This is my tox.ini file:
# Tox (https://tox.readthedocs.io/) is a tool for running tests
# in multiple virtualenvs. This configuration file will run the
# test suite on all supported python versions. To use it, "pip install tox"
# and then run "tox" from this directory.
#
# See also https://tox.readthedocs.io/en/latest/config.html for more
# configuration options.
[tox]
# Choose your Python versions. They have to be available
# on the system the tests are run on.
# skipsdist=True
ignore_basepython_conflict=false
[testenv:{setup,lint,codestyle,docstyle,tests,doc-linux,doc-darwin,doc-win32}]
basepython=python3.9
envdir = {toxworkdir}/py39
setenv =
PROJECT_NAME = project_name
passenv =
WINDIR
install_command=
pip install \
--find-links=pkg \
--trusted-host=pypi.python.org \
--trusted-host=pypi.org \
--trusted-host=files.pythonhosted.org \
{opts} {packages}
platform = doc-linux: linux
doc-darwin: darwin
doc-win32: win32
deps =
-r{toxinidir}/requirements-dev.txt
-r{toxinidir}/requirements.txt
commands =
setup: python -c "print('All SetUp')"
# Mind the gap, use a backslash :)
lint: pylint -f parseable -r n --disable duplicate-code \
lint: --extension-pkg-whitelist=PyQt5,numpy,torch,cv2,boto3 \
lint: --ignored-modules=PyQt5,numpy,torch,cv2,boto3 \
lint: --ignored-classes=PyQt5,numpy,torch,cv2,boto3 \
lint: project_name \
lint: {toxinidir}/script
lint: pylint -f parseable -r n --disable duplicate-code \
lint: demo/demo_file.py
codestyle: pycodestyle --max-line-length=100 \
codestyle: --exclude=project_name/third_party/* \
codestyle: project_name demo script
docstyle: pydocstyle \
docstyle: --match-dir='^((?!(third_party|deprecated)).)*' \
docstyle: project_name demo script
doc-linux: make -C {toxinidir}/doc html
doc-darwin: make -C {toxinidir}/doc html
doc-win32: {toxinidir}/doc/make.bat html
tests: python -m pytest -v -s --cov-report xml --durations=10 \
tests: --cov=project_name --cov=script \
tests: {toxinidir}/test
tests: coverage report -m --fail-under 100
On tox<4.0 it was very convinient to run tox -e lint to fix linting stuff or tox -e codestyle tox fix codestyle stuff, etc. But now, with version tox>4.0 each time I run one of these commands I get this message (for instance):
codestyle: recreate env because env type changed from {'name': 'lint', 'type': 'VirtualEnvRunner'} to {'name': 'codestyle', 'type': 'VirtualEnvRunner'}
codestyle: remove tox env folder .tox/py39
And it takes forever to run these commands since the evironments are recreated each time ...
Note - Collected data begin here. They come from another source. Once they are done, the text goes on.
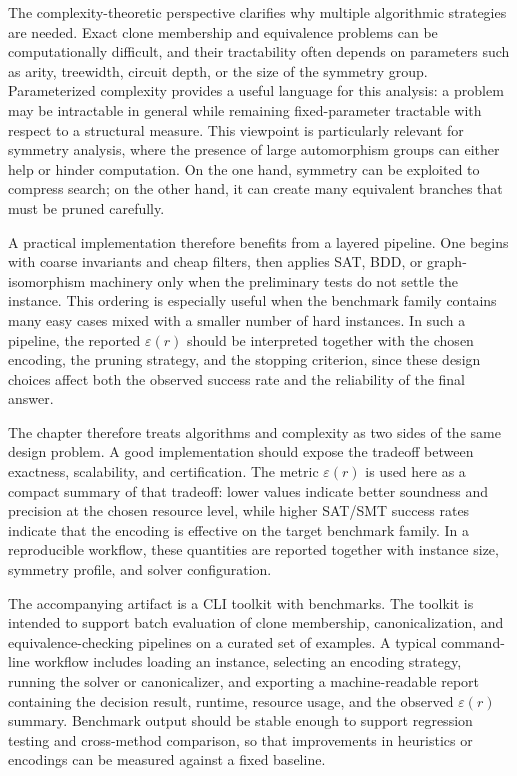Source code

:\documentclass[11pt]{article}
\begin{document}
The complexity-theoretic perspective clarifies why multiple algorithmic strategies are needed. Exact clone membership and equivalence problems can be computationally difficult, and their tractability often depends on parameters such as arity, treewidth, circuit depth, or the size of the symmetry group. Parameterized complexity provides a useful language for this analysis: a problem may be intractable in general while remaining fixed-parameter tractable with respect to a structural measure. This viewpoint is particularly relevant for symmetry analysis, where the presence of large automorphism groups can either help or hinder computation. On the one hand, symmetry can be exploited to compress search; on the other hand, it can create many equivalent branches that must be pruned carefully.

A practical implementation therefore benefits from a layered pipeline. One begins with coarse invariants and cheap filters, then applies SAT, BDD, or graph-isomorphism machinery only when the preliminary tests do not settle the instance. This ordering is especially useful when the benchmark family contains many easy cases mixed with a smaller number of hard instances. In such a pipeline, the reported \(\varepsilon(r)\) should be interpreted together with the chosen encoding, the pruning strategy, and the stopping criterion, since these design choices affect both the observed success rate and the reliability of the final answer.

The chapter therefore treats algorithms and complexity as two sides of the same design problem. A good implementation should expose the tradeoff between exactness, scalability, and certification. The metric \(\varepsilon(r)\) is used here as a compact summary of that tradeoff: lower values indicate better soundness and precision at the chosen resource level, while higher SAT/SMT success rates indicate that the encoding is effective on the target benchmark family. In a reproducible workflow, these quantities are reported together with instance size, symmetry profile, and solver configuration.

The accompanying artifact is a CLI toolkit with benchmarks. The toolkit is intended to support batch evaluation of clone membership, canonicalization, and equivalence-checking pipelines on a curated set of examples. A typical command-line workflow includes loading an instance, selecting an encoding strategy, running the solver or canonicalizer, and exporting a machine-readable report containing the decision result, runtime, resource usage, and the observed \(\varepsilon(r)\) summary. Benchmark output should be stable enough to support regression testing and cross-method comparison, so that improvements in heuristics or encodings can be measured against a fixed baseline.
\end{document}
I also use these structure for running tests on jenkins so I can map each of these commands to a jenkins stage.
How can I reuse the environment? I have read that it is possible to do it using plugins, but no idea how this can be done, or how to install/use plugins.
I have tried this:
tox multiple tests, re-using tox environment
But it does not work in my case.
I spect to reuse the environment for each of the environments defined in the tox file.
As an addition to N1ngu's excellent answer...
You could re-structure your tox.ini as following:
[tox]
...
[testenv]
<here goes all the common configuration>
[testenv:lint]
<here goes the lint specific configuration>
[testenv:codestyle]
...
And so on. This is a common setup.
While still the environments need to be created at least once, they won't get recreated on each invocation.
This all said, you could also have a look at https://pre-commit.com/ to run your linters, which is very common in the Python community.
Then you would have a tox.ini like the following...
[tox]
...
[testenv]
<here goes all the common configuration>
[testenv:lint]
deps = pre-commit
commands = pre-commit run --all-files
There is now a definite answer about re-use of environments in the faq:
https://tox.wiki/en/latest/upgrading.html#re-use-of-environments
I fear the generative names + factor-specific commands solution you linked relied on tox-3 not auto-recreating the environments by default, which is among the new features in tox 4. Now, environment recreation is something that can be forced (--recreate) but can't be opted-out.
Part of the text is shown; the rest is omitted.